Le modèle de My Major Company se duplique
Déjà plus de 1 000 fans pour le blog du parfum qui n'existe pas (encore) ! C'est l'aventure collaborative dans laquelle s'est lancée Céline Verleure, ancienne directrice du marketing digital international de L'Oréal Paris et du marketing international de Kenzo Parfums. « L'idée est de créer une nouvelle marque de parfum de niche en associant mon expérience dans le secteur et celle du Web et des communautés », explique-t-elle. Les membres de la communauté sont associés étape par étape aux coulisses de la création du parfum. Le nom de la marque a été choisi par sondage fin février : Olfactive Studio. Viendra ensuite le travail sur les jus et le flacon… « Si 1 000 internautes mettent 100 euros chacun dans mon projet, je peux lancer la fabrication de mon parfum », souligne Céline Verleure, qui n'a pas encore lancé la souscription officielle.

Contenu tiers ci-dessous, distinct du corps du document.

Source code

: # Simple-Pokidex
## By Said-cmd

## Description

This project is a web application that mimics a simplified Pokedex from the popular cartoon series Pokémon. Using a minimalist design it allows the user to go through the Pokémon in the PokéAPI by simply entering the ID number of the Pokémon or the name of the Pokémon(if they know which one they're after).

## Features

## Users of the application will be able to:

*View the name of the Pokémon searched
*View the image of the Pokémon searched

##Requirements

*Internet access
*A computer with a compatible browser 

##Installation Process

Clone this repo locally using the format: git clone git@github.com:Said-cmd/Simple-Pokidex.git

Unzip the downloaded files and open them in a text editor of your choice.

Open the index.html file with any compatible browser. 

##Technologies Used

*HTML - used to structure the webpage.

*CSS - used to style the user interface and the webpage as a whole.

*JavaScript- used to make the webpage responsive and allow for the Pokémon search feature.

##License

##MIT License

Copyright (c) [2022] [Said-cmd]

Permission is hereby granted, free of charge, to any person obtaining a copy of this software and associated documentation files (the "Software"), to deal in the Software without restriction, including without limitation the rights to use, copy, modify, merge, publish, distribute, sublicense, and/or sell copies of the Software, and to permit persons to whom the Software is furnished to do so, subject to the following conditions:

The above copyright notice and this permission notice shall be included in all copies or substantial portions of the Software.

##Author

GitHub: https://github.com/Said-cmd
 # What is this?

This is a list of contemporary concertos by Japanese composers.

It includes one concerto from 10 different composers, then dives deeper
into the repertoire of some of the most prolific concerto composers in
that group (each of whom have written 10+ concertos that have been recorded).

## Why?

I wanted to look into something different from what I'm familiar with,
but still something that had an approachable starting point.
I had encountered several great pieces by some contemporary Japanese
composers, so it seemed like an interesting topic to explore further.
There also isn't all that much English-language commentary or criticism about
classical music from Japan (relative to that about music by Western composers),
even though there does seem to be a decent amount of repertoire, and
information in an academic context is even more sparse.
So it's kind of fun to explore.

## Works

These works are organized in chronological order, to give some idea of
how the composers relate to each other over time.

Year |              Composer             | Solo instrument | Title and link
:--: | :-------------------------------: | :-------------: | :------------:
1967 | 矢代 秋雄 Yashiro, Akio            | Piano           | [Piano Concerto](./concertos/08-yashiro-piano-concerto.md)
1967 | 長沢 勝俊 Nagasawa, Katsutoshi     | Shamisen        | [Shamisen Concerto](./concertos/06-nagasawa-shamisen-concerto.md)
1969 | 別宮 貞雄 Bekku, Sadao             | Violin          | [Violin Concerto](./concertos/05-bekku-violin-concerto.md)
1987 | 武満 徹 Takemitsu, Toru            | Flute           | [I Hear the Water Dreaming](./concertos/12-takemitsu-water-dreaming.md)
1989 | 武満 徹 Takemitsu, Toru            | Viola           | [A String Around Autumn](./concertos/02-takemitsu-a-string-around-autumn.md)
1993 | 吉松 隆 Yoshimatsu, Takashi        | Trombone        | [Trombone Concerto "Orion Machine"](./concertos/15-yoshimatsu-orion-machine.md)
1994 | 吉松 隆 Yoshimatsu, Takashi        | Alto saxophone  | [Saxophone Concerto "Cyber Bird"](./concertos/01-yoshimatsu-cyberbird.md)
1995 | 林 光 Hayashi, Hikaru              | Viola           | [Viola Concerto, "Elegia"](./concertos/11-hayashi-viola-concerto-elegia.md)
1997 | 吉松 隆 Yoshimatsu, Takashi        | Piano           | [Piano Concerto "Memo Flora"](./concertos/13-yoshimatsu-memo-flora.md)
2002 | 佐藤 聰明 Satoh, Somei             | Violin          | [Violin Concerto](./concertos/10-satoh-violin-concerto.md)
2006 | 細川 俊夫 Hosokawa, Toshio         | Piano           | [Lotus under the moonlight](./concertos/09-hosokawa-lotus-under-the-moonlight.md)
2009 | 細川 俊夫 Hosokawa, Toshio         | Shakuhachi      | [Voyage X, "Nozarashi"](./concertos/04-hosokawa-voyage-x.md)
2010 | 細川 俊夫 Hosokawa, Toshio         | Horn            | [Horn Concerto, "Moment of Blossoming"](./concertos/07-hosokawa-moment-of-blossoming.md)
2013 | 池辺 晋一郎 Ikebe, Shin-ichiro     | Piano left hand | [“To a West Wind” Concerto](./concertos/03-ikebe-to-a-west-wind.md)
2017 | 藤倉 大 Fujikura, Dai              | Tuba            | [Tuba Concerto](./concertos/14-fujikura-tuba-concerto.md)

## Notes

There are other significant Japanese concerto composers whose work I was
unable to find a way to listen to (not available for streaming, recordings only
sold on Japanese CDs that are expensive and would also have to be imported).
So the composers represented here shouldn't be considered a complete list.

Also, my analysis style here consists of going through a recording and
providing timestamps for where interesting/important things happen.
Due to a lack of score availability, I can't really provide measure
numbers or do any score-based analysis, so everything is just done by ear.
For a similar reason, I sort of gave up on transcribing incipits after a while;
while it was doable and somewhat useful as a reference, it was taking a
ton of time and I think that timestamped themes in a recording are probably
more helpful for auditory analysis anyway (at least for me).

L'exemple de la plate-forme de coproduction My Major Company dans la musique fait donc des émules. Fabrice Lelong, le fondateur de Sarenza.com, vient également de lancer une plate-forme communautaire du même type. Cette fois, c'est la vente de meubles qui en est la cible. Le site Ledito.com propose ainsi un service de coédition de mobilier de designer : le but est d'impliquer l'internaute dans le financement de ces meubles. Le principe : une fois la somme de 3 000 euros atteinte par souscription des internautes, le site lancera la fabrication du meuble proposé ensuite à la vente.